Size dependent variations of phospholipid based vesicular drug carriers in systemic drug activity.

Lipid based vesicular drug delivery system, one of the emerging technologies designed for addressing the delivery challenges of conventional drug delivery methods, has widespread applications in chemotherapeutics, immunotherapeutics, recombinant DNA technology, membrane biology and also as a diagnostic tool in different biological field. The enclosed phospholipid bilayer spherical structure, typically known as liposome, is a versatile vesicular delivery system to carry hydrophilic/hydrophobic drug generally efficiently to the site of action leading to reduced non-specific toxicity and improved bioavailability of the therapeutic moiety. Efficacy of drug encapsulated in liposome depends mainly on the circulation amount of liposome and its residence time, in vivo drug release, drug accumulation in the target site and uptake of the formulation in the reticuloendothelial system.

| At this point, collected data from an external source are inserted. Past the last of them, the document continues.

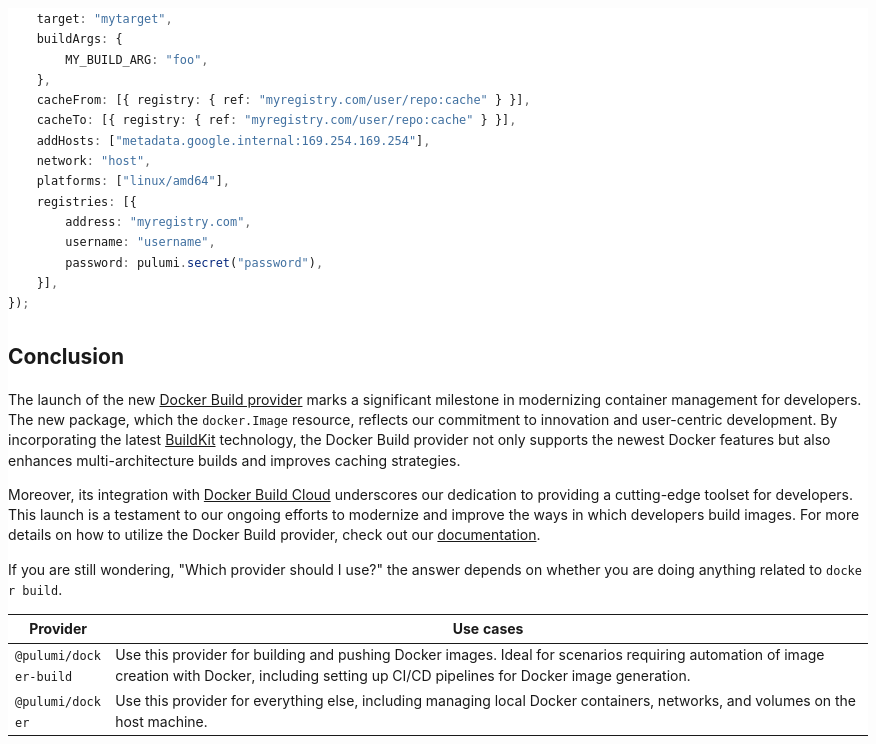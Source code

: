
 ```typescript
    target: "mytarget",
    buildArgs: {
        MY_BUILD_ARG: "foo",
    },
    cacheFrom: [{ registry: { ref: "myregistry.com/user/repo:cache" } }],
    cacheTo: [{ registry: { ref: "myregistry.com/user/repo:cache" } }],
    addHosts: ["metadata.google.internal:169.254.169.254"],
    network: "host",
    platforms: ["linux/amd64"],
    registries: [{
        address: "myregistry.com",
        username: "username",
        password: pulumi.secret("password"),
    }],
});

```

## Conclusion

The launch of the new [Docker Build provider] marks a significant milestone in modernizing container management for developers.
The new package, which the `docker.Image` resource, reflects our commitment to innovation and user-centric development.
By incorporating the latest [BuildKit] technology, the Docker Build provider not only supports the newest Docker features but also enhances multi-architecture builds and improves caching strategies.

Moreover, its integration with [Docker Build Cloud](https://www.docker.com/products/build-cloud/) underscores our dedication to providing a cutting-edge toolset for developers.
This launch is a testament to our ongoing efforts to modernize and improve the ways in which developers build images.
For more details on how to utilize the Docker Build provider, check out our [documentation](https://www.pulumi.com/registry/packages/docker-build/image/).

If you are still wondering, "Which provider should I use?" the answer depends on whether you are doing anything related to `docker build`.

| Provider               | Use cases                                                                                                                                                                                                                                                          |
| ----------------       | --------------------------------------------------------------------------------------------------------------------------------------------------------                                                                                                           |
| `@pulumi/docker-build` | Use this provider for building and pushing Docker images. Ideal for scenarios requiring automation of image creation with Docker, including setting up CI/CD pipelines for Docker image generation.                                                                |
| `@pulumi/docker`       | Use this provider for everything else, including managing local Docker containers, networks, and volumes on the host machine.                                                                                                                                      |

[buildx]: https://docs.docker.com/reference/cli/docker/buildx/build/
[BuildKit]: https://docs.docker.com/build/buildkit/
[Docker provider]: https://www.pulumi.com/registry/packages/docker/
[inline cache]: https://docs.docker.com/build/cache/backends/inline/
[Docker Build provider]: (https://www.pulumi.com/registry/packages/docker-build/)
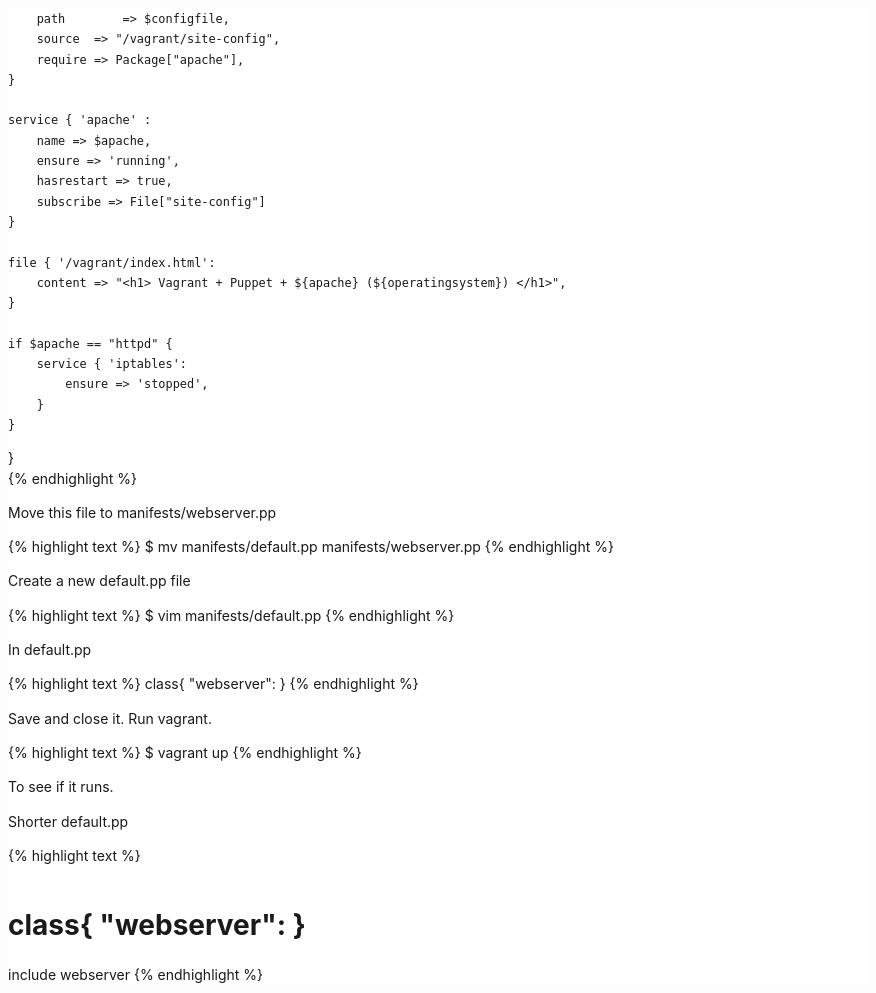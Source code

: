 		path 		=> $configfile,
		source 	=> "/vagrant/site-config",
		require => Package["apache"],
	}

	service { 'apache' :
		name => $apache,
		ensure => 'running',
		hasrestart => true,
		subscribe => File["site-config"]
	}

	file { '/vagrant/index.html':
		content => "<h1> Vagrant + Puppet + ${apache} (${operatingsystem}) </h1>",
	}

	if $apache == "httpd" {
		service { 'iptables':
			ensure => 'stopped',
		}
	}
}	
{% endhighlight %}

Move this file to manifests/webserver.pp

{% highlight text %}
$ mv manifests/default.pp manifests/webserver.pp
{% endhighlight %}

Create a new default.pp file

{% highlight text %}
$ vim manifests/default.pp
{% endhighlight %}

In default.pp

{% highlight text %}
class{ "webserver": }
{% endhighlight %}

Save and close it. Run vagrant.

{% highlight text %}
$ vagrant up
{% endhighlight %}

To see if it runs.

Shorter default.pp

{% highlight text %}
# class{ "webserver": }
include webserver
{% endhighlight %}

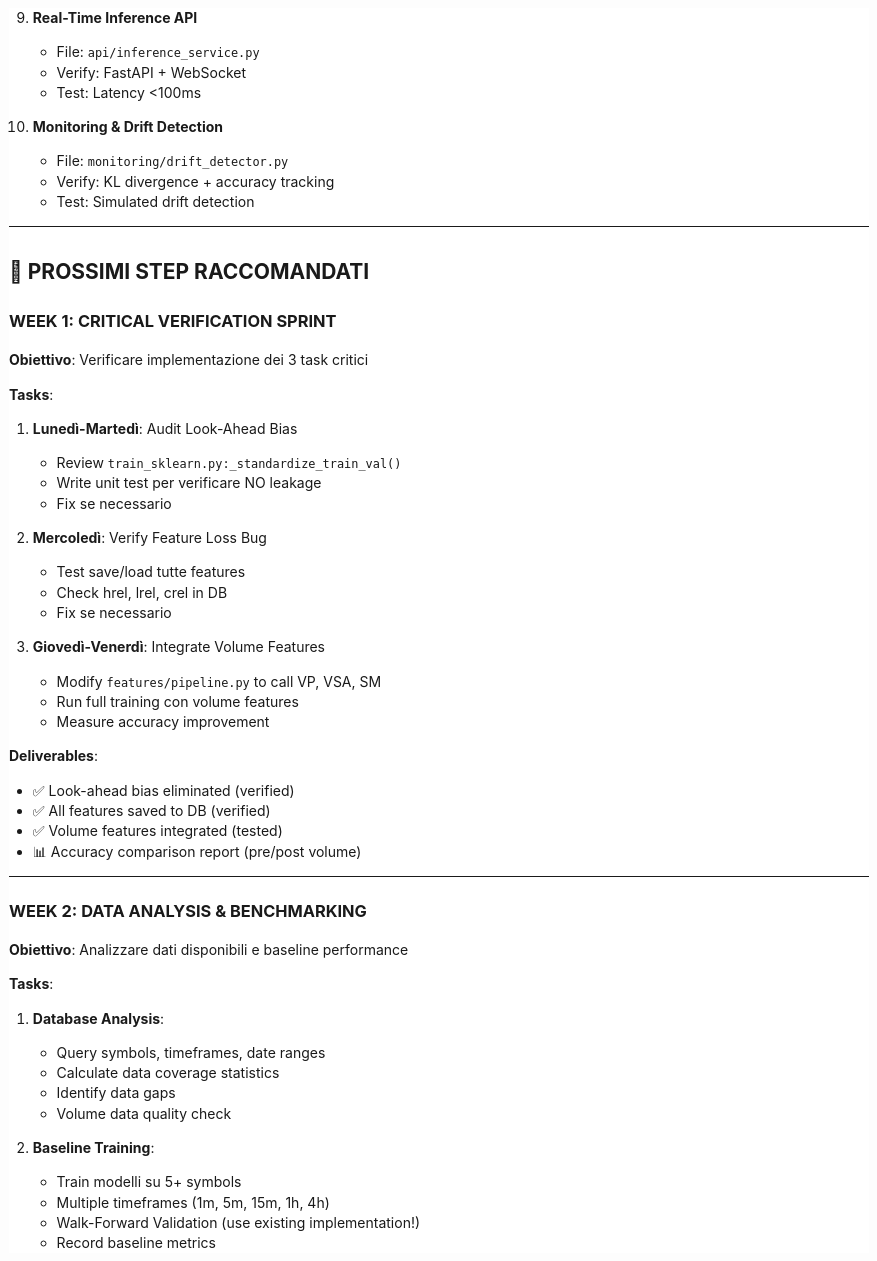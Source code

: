 9. **Real-Time Inference API**
   - File: `api/inference_service.py`
   - Verify: FastAPI + WebSocket
   - Test: Latency <100ms

10. **Monitoring & Drift Detection**
    - File: `monitoring/drift_detector.py`
    - Verify: KL divergence + accuracy tracking
    - Test: Simulated drift detection

---

## 🚀 PROSSIMI STEP RACCOMANDATI

### WEEK 1: CRITICAL VERIFICATION SPRINT

**Obiettivo**: Verificare implementazione dei 3 task critici

**Tasks**:
1. **Lunedì-Martedì**: Audit Look-Ahead Bias
   - Review `train_sklearn.py:_standardize_train_val()`
   - Write unit test per verificare NO leakage
   - Fix se necessario

2. **Mercoledì**: Verify Feature Loss Bug
   - Test save/load tutte features
   - Check hrel, lrel, crel in DB
   - Fix se necessario

3. **Giovedì-Venerdì**: Integrate Volume Features
   - Modify `features/pipeline.py` to call VP, VSA, SM
   - Run full training con volume features
   - Measure accuracy improvement

**Deliverables**:
- ✅ Look-ahead bias eliminated (verified)
- ✅ All features saved to DB (verified)
- ✅ Volume features integrated (tested)
- 📊 Accuracy comparison report (pre/post volume)

---

### WEEK 2: DATA ANALYSIS & BENCHMARKING

**Obiettivo**: Analizzare dati disponibili e baseline performance

**Tasks**:
1. **Database Analysis**:
   - Query symbols, timeframes, date ranges
   - Calculate data coverage statistics
   - Identify data gaps
   - Volume data quality check

2. **Baseline Training**:
   - Train modelli su 5+ symbols
   - Multiple timeframes (1m, 5m, 15m, 1h, 4h)
   - Walk-Forward Validation (use existing implementation!)
   - Record baseline metrics
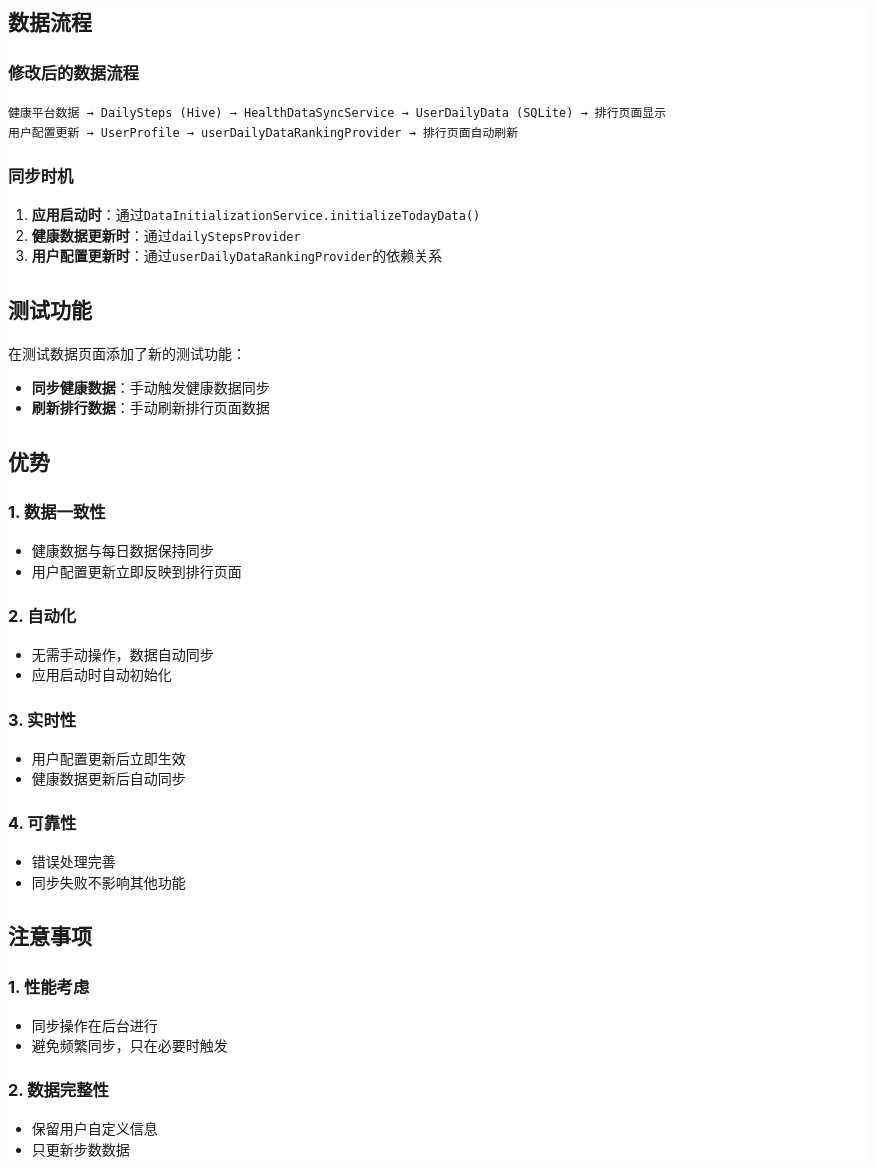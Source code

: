 ## 数据流程

### 修改后的数据流程

```
健康平台数据 → DailySteps (Hive) → HealthDataSyncService → UserDailyData (SQLite) → 排行页面显示
用户配置更新 → UserProfile → userDailyDataRankingProvider → 排行页面自动刷新
```

### 同步时机

1. **应用启动时**：通过`DataInitializationService.initializeTodayData()`
2. **健康数据更新时**：通过`dailyStepsProvider`
3. **用户配置更新时**：通过`userDailyDataRankingProvider`的依赖关系

## 测试功能

在测试数据页面添加了新的测试功能：

- **同步健康数据**：手动触发健康数据同步
- **刷新排行数据**：手动刷新排行页面数据

## 优势

### 1. 数据一致性
- 健康数据与每日数据保持同步
- 用户配置更新立即反映到排行页面

### 2. 自动化
- 无需手动操作，数据自动同步
- 应用启动时自动初始化

### 3. 实时性
- 用户配置更新后立即生效
- 健康数据更新后自动同步

### 4. 可靠性
- 错误处理完善
- 同步失败不影响其他功能

## 注意事项

### 1. 性能考虑
- 同步操作在后台进行
- 避免频繁同步，只在必要时触发

### 2. 数据完整性
- 保留用户自定义信息
- 只更新步数数据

Liposomal formulation factors that dictate those actions are liposomal size (hydrodynamic diameter), surface charge, lipid composition and steric stabilization. Variation in liposomal size shows around 100 fold alterations in pharmacokinetic parameters and systemic activity while the other factors such as surface charge, lipid composition and steric stabilization bring only about 10 fold changes in those properties. The findings indicate the critical role of vesicular size in liposomal efficacy. In the present review the effect of size-variation of liposome on systemic activity of drug as well as its pharmacokinetic profile will be discussed to understand the rational designing of liposomal preparation to maximize therapeutic activity of a drug at desired magnitude and to provide a wide range of product applications such as immunological vaccines, chemotherapy, antimicrobial therapy etc.